Continuous Optimisation HT26, Newton's method


Flashcards

Basic setup

Suppose $B^k$ is a symmetric, positive definite matrix. Suppose we choose directions $s^k$ where

\[B^k s^k = -\nabla f(x^k)\]

@Justify that $s^k$ is a descent direction.


Recall that a ∆descent-direction is such that $\nabla f(x^k)^\top s^k < 0$. Since

\[\nabla f(x^k)^\top s^k = -\nabla f(x^k)^\top (B^k)^{-1} \nabla f(x^k)\]

Then whenever $\nabla f(x^k) \ne 0$, by positive definiteness we have that $\nabla f(x^k)^\top s^k < 0$.

Suppose $B^k$ is a symmetric, positive definite matrix. Suppose we choose directions $s^k$ where

\[B^k s^k = -\nabla f(x^k)\]

@Justify why this is a sensible choice in terms of $s^k$ being the minimiser of some function.


$s^k$ uniquely solves

\[\min _ {s \in \mathbb R^n} m _ k(s) = f(x^k) + \nabla f(x^k)^\top s + \frac 1 2 s^\top B^k s\]

where $m _ k(s)$ is a convex quadratic function in $s$. Sensible choices might e.g. pick $s$ as the minimiser of the second-order Taylor approximation around $x^k$.

Newton’s method

Suppose we wish to minimise $f(x)$ subject to $x \in \mathbb R^n$.

@State the @algorithm corresponding to Newton’s method.


  • Choose $\epsilon > 0$ and $x^0 \in \mathbb R^n$.
  • While $ \vert \vert \nabla f(x^k) \vert \vert > \epsilon$, repeat:
    • Solve the linear system $\nabla^2 f(x^k) s^k = -\nabla f(x^k)$
    • Set $x^{k+1} = x^k + \alpha^k s^k$, where $\alpha^k \in (0, 1]$ (computed by e.g. exact linesearch)
    • Set $k := k+1$

where we hope $\nabla^2 f(x^k)$ is positive definite so that $s^k$ is a descent direction.
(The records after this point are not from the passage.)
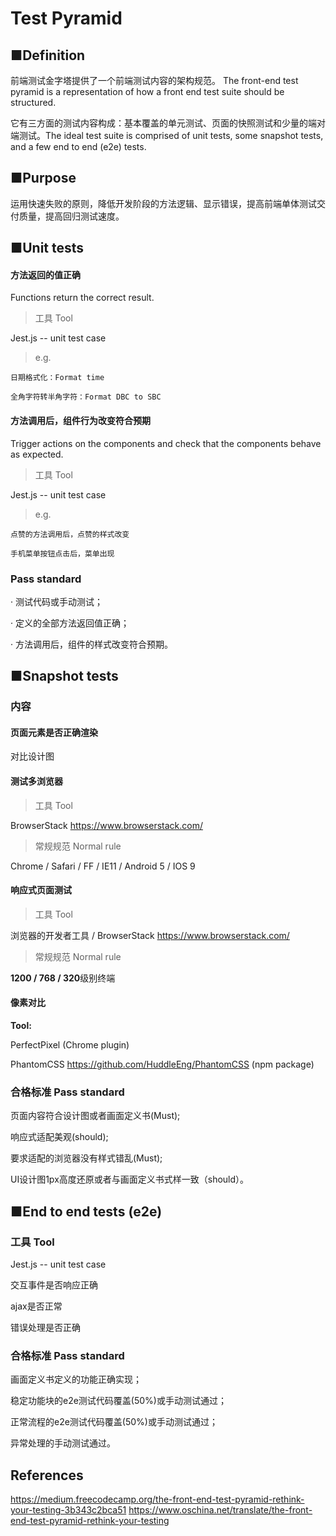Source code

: # Test Pyramid 

## ■Definition
前端测试金字塔提供了一个前端测试内容的架构规范。
The front-end test pyramid is a representation of how a front end test suite should be structured.

它有三方面的测试内容构成：基本覆盖的单元测试、页面的快照测试和少量的端对端测试。The ideal test suite is comprised of unit tests, some snapshot tests, and a few end to end (e2e) tests.


## ■Purpose
运用快速失败的原则，降低开发阶段的方法逻辑、显示错误，提高前端单体测试交付质量，提高回归测试速度。


## ■Unit tests

#### 方法返回的值正确
Functions return the correct result.

> 工具 Tool

Jest.js -- unit test case

> e.g. 

    日期格式化：Format time 
     
    全角字符转半角字符：Format DBC to SBC
      
#### 方法调用后，组件行为改变符合预期

Trigger actions on the components and check that the components behave as expected.

> 工具 Tool

Jest.js -- unit test case

> e.g. 

    点赞的方法调用后，点赞的样式改变
     
    手机菜单按钮点击后，菜单出现

### Pass standard

· 测试代码或手动测试；

· 定义的全部方法返回值正确；

· 方法调用后，组件的样式改变符合预期。



## ■Snapshot tests

### 内容

#### 页面元素是否正确渲染

对比设计图


#### 测试多浏览器

> 工具 Tool

BrowserStack https://www.browserstack.com/

> 常规规范 Normal rule

Chrome / Safari / FF / IE11 / Android 5 / IOS 9

#### 响应式页面测试

> 工具 Tool

浏览器的开发者工具 /
BrowserStack https://www.browserstack.com/

> 常规规范 Normal rule
 
****1200 / 768 / 320****级别终端

#### 像素对比

****Tool:**** 

PerfectPixel (Chrome plugin)    

PhantomCSS https://github.com/HuddleEng/PhantomCSS (npm package)


### 合格标准 Pass standard

页面内容符合设计图或者画面定义书(Must);

响应式适配美观(should);

要求适配的浏览器没有样式错乱(Must);

UI设计图1px高度还原或者与画面定义书式样一致（should）。


## ■End to end tests (e2e)

### 工具 Tool

Jest.js -- unit test case


交互事件是否响应正确


ajax是否正常

错误处理是否正确

### 合格标准 Pass standard

画面定义书定义的功能正确实现；

稳定功能块的e2e测试代码覆盖(50%)或手动测试通过；

正常流程的e2e测试代码覆盖(50%)或手动测试通过；

异常处理的手动测试通过。


## References

https://medium.freecodecamp.org/the-front-end-test-pyramid-rethink-your-testing-3b343c2bca51
https://www.oschina.net/translate/the-front-end-test-pyramid-rethink-your-testing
Recall ∆newtons-method for optimisation:

  • Choose $\epsilon > 0$ and $x^0 \in \mathbb R^n$.
  • While $ \vert \vert \nabla f(x^k) \vert \vert > \epsilon$, repeat:
    • Solve the linear system $\nabla^2 f(x^k) s^k = -\nabla f(x^k)$
    • Set $x^{k+1} = x^k + \alpha^k s^k$, where $\alpha^k \in (0, 1]$ (computed by e.g. exact linesearch)
    • Set $k := k+1$

where we hope $\nabla^2 f(x^k)$ is positive definite so that $s^k$ is a descent direction. Suppose this is the case. @Justify the choice of $s^k$.


$s^k$ is minimises the second-order Taylor approximation of $f$ around $x^k$.

@Define the Newton direction.


\[s^k = (-\nabla^2 f(x^k))^{-1} \nabla f(x^k)\]

Recall ∆newtons-method for optimisation:

  • Choose $\epsilon > 0$ and $x^0 \in \mathbb R^n$.
  • While $ \vert \vert \nabla f(x^k) \vert \vert > \epsilon$, repeat:
    • Solve the linear system $\nabla^2 f(x^k) s^k = -\nabla f(x^k)$
    • Set $x^{k+1} = x^k + \alpha^k s^k$, where $\alpha^k \in (0, 1]$ (computed by e.g. exact linesearch)
    • Set $k := k+1$

@Define what is meant by pure Newton’s method.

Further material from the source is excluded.